▶ **Prompt**:
Where does the string "texttt" appear in the material? Copy each line that holds it.

▶ **Data section**:

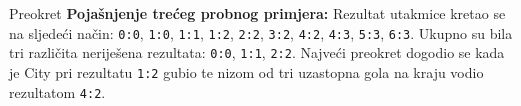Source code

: \begin{statement}[
  problempoints=50,
  timelimit=1 sekunda,
  memorylimit=512 MiB,
]{Preokret}
\textbf{Pojašnjenje trećeg probnog primjera:}
Rezultat utakmice kretao se na sljedeći način: \texttt{0:0}, \texttt{1:0},
\texttt{1:1}, \texttt{1:2}, \texttt{2:2}, \texttt{3:2}, \texttt{4:2},
\texttt{4:3}, \texttt{5:3}, \texttt{6:3}. Ukupno su bila tri različita
neriješena rezultata: \texttt{0:0}, \texttt{1:1}, \texttt{2:2}. Najveći
preokret dogodio se kada je City pri rezultatu \texttt{1:2} gubio te nizom od
tri uzastopna gola na kraju vodio rezultatom \texttt{4:2}.

\end{statement}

▶ **Expected answer**:
Rezultat utakmice kretao se na sljedeći način: \texttt{0:0}, \texttt{1:0},
\texttt{1:1}, \texttt{1:2}, \texttt{2:2}, \texttt{3:2}, \texttt{4:2},
\texttt{4:3}, \texttt{5:3}, \texttt{6:3}. Ukupno su bila tri različita
neriješena rezultata: \texttt{0:0}, \texttt{1:1}, \texttt{2:2}. Najveći
preokret dogodio se kada je City pri rezultatu \texttt{1:2} gubio te nizom od
tri uzastopna gola na kraju vodio rezultatom \texttt{4:2}.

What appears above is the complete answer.